What is needed is a copy of each line in the listing below that contains "Operator".

[Information supplied]

┄┄┄┄┄┄┄┄┄┄┄┄┄┄┄┄┄┄┄┄

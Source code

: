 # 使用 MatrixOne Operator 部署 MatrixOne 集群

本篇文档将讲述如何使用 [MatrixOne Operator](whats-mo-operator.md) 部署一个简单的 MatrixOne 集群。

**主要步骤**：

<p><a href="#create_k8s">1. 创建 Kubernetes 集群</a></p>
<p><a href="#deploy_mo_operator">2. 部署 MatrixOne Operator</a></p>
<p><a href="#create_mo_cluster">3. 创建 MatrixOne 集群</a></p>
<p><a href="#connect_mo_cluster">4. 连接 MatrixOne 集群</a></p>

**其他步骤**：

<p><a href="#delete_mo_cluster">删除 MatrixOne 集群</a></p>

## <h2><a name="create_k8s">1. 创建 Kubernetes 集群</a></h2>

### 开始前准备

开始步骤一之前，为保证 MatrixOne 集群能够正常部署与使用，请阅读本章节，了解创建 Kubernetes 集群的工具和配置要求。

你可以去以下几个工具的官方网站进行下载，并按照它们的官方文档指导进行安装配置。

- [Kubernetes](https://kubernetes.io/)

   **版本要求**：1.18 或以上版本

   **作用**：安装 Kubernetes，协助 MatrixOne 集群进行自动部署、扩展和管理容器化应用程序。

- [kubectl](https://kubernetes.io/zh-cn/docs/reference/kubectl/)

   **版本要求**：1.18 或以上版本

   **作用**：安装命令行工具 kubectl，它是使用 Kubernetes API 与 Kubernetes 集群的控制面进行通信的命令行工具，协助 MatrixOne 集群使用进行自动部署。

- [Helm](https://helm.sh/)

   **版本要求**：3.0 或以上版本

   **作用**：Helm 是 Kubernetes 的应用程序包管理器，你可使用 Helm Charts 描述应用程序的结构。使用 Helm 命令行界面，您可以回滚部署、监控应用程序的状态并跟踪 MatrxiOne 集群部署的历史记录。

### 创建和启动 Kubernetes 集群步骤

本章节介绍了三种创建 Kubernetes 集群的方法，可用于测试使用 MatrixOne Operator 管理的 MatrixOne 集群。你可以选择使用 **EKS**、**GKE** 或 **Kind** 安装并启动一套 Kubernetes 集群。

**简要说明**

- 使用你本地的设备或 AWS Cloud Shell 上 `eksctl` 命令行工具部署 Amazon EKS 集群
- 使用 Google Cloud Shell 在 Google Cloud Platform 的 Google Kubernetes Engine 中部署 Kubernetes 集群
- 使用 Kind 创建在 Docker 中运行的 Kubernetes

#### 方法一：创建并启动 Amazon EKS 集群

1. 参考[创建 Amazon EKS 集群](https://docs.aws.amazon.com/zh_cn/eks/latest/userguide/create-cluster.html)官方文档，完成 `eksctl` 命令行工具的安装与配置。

┄┄┄┄┄┄┄┄┄┄┄┄┄┄┄┄┄┄┄┄

[Your solution]
: # 使用 MatrixOne Operator 部署 MatrixOne 集群
本篇文档将讲述如何使用 [MatrixOne Operator](whats-mo-operator.md) 部署一个简单的 MatrixOne 集群。
<p><a href="#deploy_mo_operator">2. 部署 MatrixOne Operator</a></p>
本章节介绍了三种创建 Kubernetes 集群的方法，可用于测试使用 MatrixOne Operator 管理的 MatrixOne 集群。你可以选择使用 **EKS**、**GKE** 或 **Kind** 安装并启动一套 Kubernetes 集群。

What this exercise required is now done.